Kaynaştırma, yetersizlikten etkilenmiş öğrencilerin genel eğitim sınıflarında değişik zamanlı olarak akranlarıyla bir arada öğrenimini sürdürmesi için özel olarak yetişmiş personel ile özel eğitim ve destek hizmetler sağlanarak yapılan düzenlemedir (Özyürek, 1990; Salend, 1998; Lewis ve Doorlag,1999; Şafak, 2005; Batu ve Kırcaali- iftar, 2006; Sucuoğlu ve Kargın, 2006; Timuçin, 2008; Özyürek, 2009).

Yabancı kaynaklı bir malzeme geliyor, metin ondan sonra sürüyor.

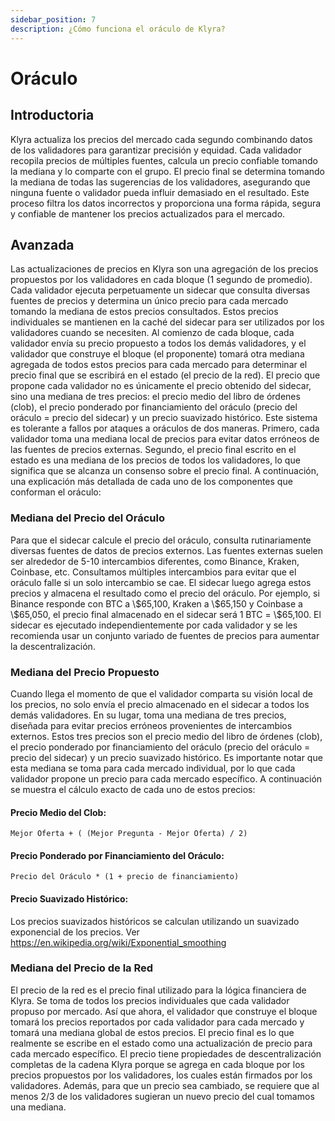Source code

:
 ```yaml
---
sidebar_position: 7
description: ¿Cómo funciona el oráculo de Klyra?
---
```


# Oráculo

## Introductoria
Klyra actualiza los precios del mercado cada segundo combinando datos de los validadores para garantizar precisión y equidad. Cada validador recopila precios de múltiples fuentes, calcula un precio confiable tomando la mediana y lo comparte con el grupo. El precio final se determina tomando la mediana de todas las sugerencias de los validadores, asegurando que ninguna fuente o validador pueda influir demasiado en el resultado. Este proceso filtra los datos incorrectos y proporciona una forma rápida, segura y confiable de mantener los precios actualizados para el mercado.

## Avanzada
Las actualizaciones de precios en Klyra son una agregación de los precios propuestos por los validadores en cada bloque (1 segundo de promedio). Cada validador ejecuta perpetuamente un sidecar que consulta diversas fuentes de precios y determina un único precio para cada mercado tomando la mediana de estos precios consultados. Estos precios individuales se mantienen en la caché del sidecar para ser utilizados por los validadores cuando se necesiten. Al comienzo de cada bloque, cada validador envía su precio propuesto a todos los demás validadores, y el validador que construye el bloque (el proponente) tomará otra mediana agregada de todos estos precios para cada mercado para determinar el precio final que se escribirá en el estado (el precio de la red). El precio que propone cada validador no es únicamente el precio obtenido del sidecar, sino una mediana de tres precios: el precio medio del libro de órdenes (clob), el precio ponderado por financiamiento del oráculo (precio del oráculo = precio del sidecar) y un precio suavizado histórico. Este sistema es tolerante a fallos por ataques a oráculos de dos maneras. Primero, cada validador toma una mediana local de precios para evitar datos erróneos de las fuentes de precios externas. Segundo, el precio final escrito en el estado es una mediana de los precios de todos los validadores, lo que significa que se alcanza un consenso sobre el precio final. A continuación, una explicación más detallada de cada uno de los componentes que conforman el oráculo:

### Mediana del Precio del Oráculo
Para que el sidecar calcule el precio del oráculo, consulta rutinariamente diversas fuentes de datos de precios externos. Las fuentes externas suelen ser alrededor de 5-10 intercambios diferentes, como Binance, Kraken, Coinbase, etc. Consultamos múltiples intercambios para evitar que el oráculo falle si un solo intercambio se cae. El sidecar luego agrega estos precios y almacena el resultado como el precio del oráculo. Por ejemplo, si Binance responde con BTC a \\\$65,100, Kraken a \\\$65,150 y Coinbase a \\\$65,050, el precio final almacenado en el sidecar será 1 BTC = \\\$65,100. El sidecar es ejecutado independientemente por cada validador y se les recomienda usar un conjunto variado de fuentes de precios para aumentar la descentralización.

### Mediana del Precio Propuesto
Cuando llega el momento de que el validador comparta su visión local de los precios, no solo envía el precio almacenado en el sidecar a todos los demás validadores. En su lugar, toma una mediana de tres precios, diseñada para evitar precios erróneos provenientes de intercambios externos. Estos tres precios son el precio medio del libro de órdenes (clob), el precio ponderado por financiamiento del oráculo (precio del oráculo = precio del sidecar) y un precio suavizado histórico. Es importante notar que esta mediana se toma para cada mercado individual, por lo que cada validador propone un precio para cada mercado específico. A continuación se muestra el cálculo exacto de cada uno de estos precios:

#### Precio Medio del Clob:
`Mejor Oferta + ( (Mejor Pregunta - Mejor Oferta) / 2)`

#### Precio Ponderado por Financiamiento del Oráculo:
`Precio del Oráculo * (1 + precio de financiamiento)`

#### Precio Suavizado Histórico:
Los precios suavizados históricos se calculan utilizando un suavizado exponencial de los precios. Ver https://en.wikipedia.org/wiki/Exponential_smoothing

### Mediana del Precio de la Red
El precio de la red es el precio final utilizado para la lógica financiera de Klyra. Se toma de todos los precios individuales que cada validador propuso por mercado. Así que ahora, el validador que construye el bloque tomará los precios reportados por cada validador para cada mercado y tomará una mediana global de estos precios. El precio final es lo que realmente se escribe en el estado como una actualización de precio para cada mercado específico. El precio tiene propiedades de descentralización completas de la cadena Klyra porque se agrega en cada bloque por los precios propuestos por los validadores, los cuales están firmados por los validadores. Además, para que un precio sea cambiado, se requiere que al menos 2/3 de los validadores sugieran un nuevo precio del cual tomamos una mediana.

Ancak ülkemizde, kaynaştırma uygulamaları adı altında hiçbir özel eğitim önlemi almadan, düzenleme yapmadan ve programın öğelerinde uyarlamaya gitmeden zihinsel yetersizlikten etkilenmiş öğrenciler genel eğitim sınıfına yerleştirilmektedir ( Özyürek; 1983; Batu ve Kırcaali-iftar, 2005; Özyürek, 2009). Bu uygulamalar “birlikte eğitim ortamı”olarak betimlenmektedir (Özyürek, 1983; Özyürek, 2009).

Kaynaştırmanın amacı, özel eğitim hizmetleriyle yetersizlikten etkilenmiş öğrencinin akademik becerilerini geliştirmenin yanı sıra sosyal becerilerini de geliştirerek, normal akranları ile etkileşimini, sınıfa aktif katılımını ve sosyal kabulünü artırmayı sağlamadır (Sucuoğlu, Kargın, 2006).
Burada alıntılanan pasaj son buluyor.